大関友久の“甘い球”はなぜ打たれない? 「アートだと思います」左腕が語った理由

大関友久【写真:小林靖】
大関友久【写真:小林靖】

自己最多タイの8勝目…防御率1.63はリーグ3位

 6年目にして、ついに覚醒の時を迎えている。引き分けを挟んで今季最長の8連勝を飾った27日のオリックス戦(みずほPayPayドーム)。マウンド上で躍動したのが大関友久投手だった。8回にソロを浴びたものの、この回まで投げ切って4安打4奪三振1失点と好投。「ボールの状態はあまりいいと思えなかった」と口にしながらも、自身6連勝でキャリアハイに並ぶ今季8勝目を挙げた。

 今季は16試合に登板して8勝3敗、防御率はリーグ3位の1.63と安定感が際立つ。150キロを超えるような直球や、代名詞と呼べるような変化球はないものの、小久保裕紀監督は「変化球を低めに集めるピッチング。打たせて取るスタイルが確立されている」と総合力を高く評価する。

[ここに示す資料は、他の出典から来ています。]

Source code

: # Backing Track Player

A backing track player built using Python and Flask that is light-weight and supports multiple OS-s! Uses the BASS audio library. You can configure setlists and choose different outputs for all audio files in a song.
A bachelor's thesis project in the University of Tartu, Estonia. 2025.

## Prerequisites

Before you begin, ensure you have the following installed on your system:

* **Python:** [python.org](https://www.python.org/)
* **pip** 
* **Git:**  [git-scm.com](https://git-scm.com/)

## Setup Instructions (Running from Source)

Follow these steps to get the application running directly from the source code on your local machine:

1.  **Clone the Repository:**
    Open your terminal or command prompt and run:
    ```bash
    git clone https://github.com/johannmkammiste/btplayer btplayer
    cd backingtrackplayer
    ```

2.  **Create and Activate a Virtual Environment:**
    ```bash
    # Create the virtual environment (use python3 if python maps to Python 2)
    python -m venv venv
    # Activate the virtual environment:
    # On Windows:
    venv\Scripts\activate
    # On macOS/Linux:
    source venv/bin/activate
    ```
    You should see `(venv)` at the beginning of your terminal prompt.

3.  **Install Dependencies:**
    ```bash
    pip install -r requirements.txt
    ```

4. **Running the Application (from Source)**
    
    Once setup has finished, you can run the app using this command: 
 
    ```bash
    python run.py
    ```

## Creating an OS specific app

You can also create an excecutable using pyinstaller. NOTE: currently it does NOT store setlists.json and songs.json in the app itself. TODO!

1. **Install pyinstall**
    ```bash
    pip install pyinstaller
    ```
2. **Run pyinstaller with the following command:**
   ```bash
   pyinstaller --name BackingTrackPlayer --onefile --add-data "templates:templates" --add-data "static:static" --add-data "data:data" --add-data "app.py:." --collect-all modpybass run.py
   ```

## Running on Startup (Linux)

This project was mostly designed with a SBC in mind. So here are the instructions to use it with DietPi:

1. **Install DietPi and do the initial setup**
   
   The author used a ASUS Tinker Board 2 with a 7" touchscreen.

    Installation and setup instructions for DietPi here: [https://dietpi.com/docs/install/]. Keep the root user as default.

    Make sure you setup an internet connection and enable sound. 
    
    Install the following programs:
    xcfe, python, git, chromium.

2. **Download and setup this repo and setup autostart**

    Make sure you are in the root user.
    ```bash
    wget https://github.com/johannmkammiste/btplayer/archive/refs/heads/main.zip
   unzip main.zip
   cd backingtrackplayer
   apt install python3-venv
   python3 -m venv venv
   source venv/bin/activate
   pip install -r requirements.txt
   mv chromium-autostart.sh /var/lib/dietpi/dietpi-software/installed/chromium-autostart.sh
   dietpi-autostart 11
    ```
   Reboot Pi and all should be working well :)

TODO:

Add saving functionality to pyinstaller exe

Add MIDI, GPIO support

 なぜ大関は相手打線を抑えられるのか。「心技体の技と体は昔から注目されてきたし、今は色んなアプローチがあふれている。これからは心の時代だと思う」。メンタルトレーナーと個人契約し、日々自らの内面と向き合っていることも大きな要因の1つであることは間違いない。では、「数字」で見れば何が突出しているのか――。本人、そしてアナリストに話を聞くと、意外な反応が返ってきた。

 セイバーメトリクスの指標などで分析を行う株式会社DELTAのデータによると、ストレートによる失点増減の合計を示す「wFA」は規定投球回に達した12球団の投手で3位の「10.8」をマーク。大関は去年も「9.1」と非常に高い数字を記録しており、真っすぐが効果を発揮しているといえる。

直近2年で高い数値を記録する「真っすぐ」

 もう一点、注目するべきは相手打者を「打ち損じさせている」点だ。相手打者にスイングされたときに、空振りやファウル、凡打となって失点を防いでいるかを示す「Swing Value」で、真ん中付近のコースを表す「Heart」の数値は13.6。これは12球団でぶっちぎりの1位となっている。つまり、一般的には“甘い球”であっても、相手を打ち取るケースが極めて多いのだ。

 大関自身、真っすぐの指標が高いことについては「色んな球種との兼ね合いもあると思うし、フォームが明確な形になってきていることが大きいと思います」と、総合的な要因があるのではないかと分析する。一方で、甘い球を打ち損じさせている点についてははっきりと言い切った。

「そこは今年特に手応えがある部分ですね。だから見ている側も『何で打たれないんだろう』って思っているんじゃないかなと思います」

 数字の“プロ”は今季の大関がたたき出しているデータをどのように見ているのか。吾郷伸之チーフアナリストは「数値の面だけで言えば、何かが突出しているわけではない」と明言したうえで、こう続けた。「データ的には1、2回好投しただけなら『運がよかったね』と言えるような内容です。それでも、ここまで登板を重ねて抑え続けている。それは運だけで片づけられない部分ですね」。

左腕が語った価値観「アートだと思います」

 抜きんでた特徴がないと聞けばネガティブに捉えられがちだが、吾郷アナリストはこう説明する。「数字を見る限りでは『何で抑えられているか分からない』としか言えないのが正直なところです。でも、数値が良ければ抑えられるわけじゃないのも野球なので」。データには表れない“何か”が好投の要因になっていることは間違いないようだ。

「データはもちろん大事にしていますけど、それだけじゃ測れないところに価値を見いだしてやっていますし、それが最終的には数字として表れると思っています」。自身の投球をそう分析した大関は、さらに独特な表現で“価値観”を口にした。

「色んなタイミングやフォームの形があって、それが“アート”だと思うんですよ。サイエンスだけでは分からないところに手を付けているというか、そこは自分の中で大事にしていますね。甘いボールで抑えられているというのは、アート的な要素が大きいのかなと思いますし、いつかはしっかりと言葉で表せるようにしたいですね」

 大関の投球は「なぜ抑えられているか分からない」からこそ奥深い――。見ているものの心を揺り動かすような投球を目指す左腕。今後も背番号47の姿から目が離せない。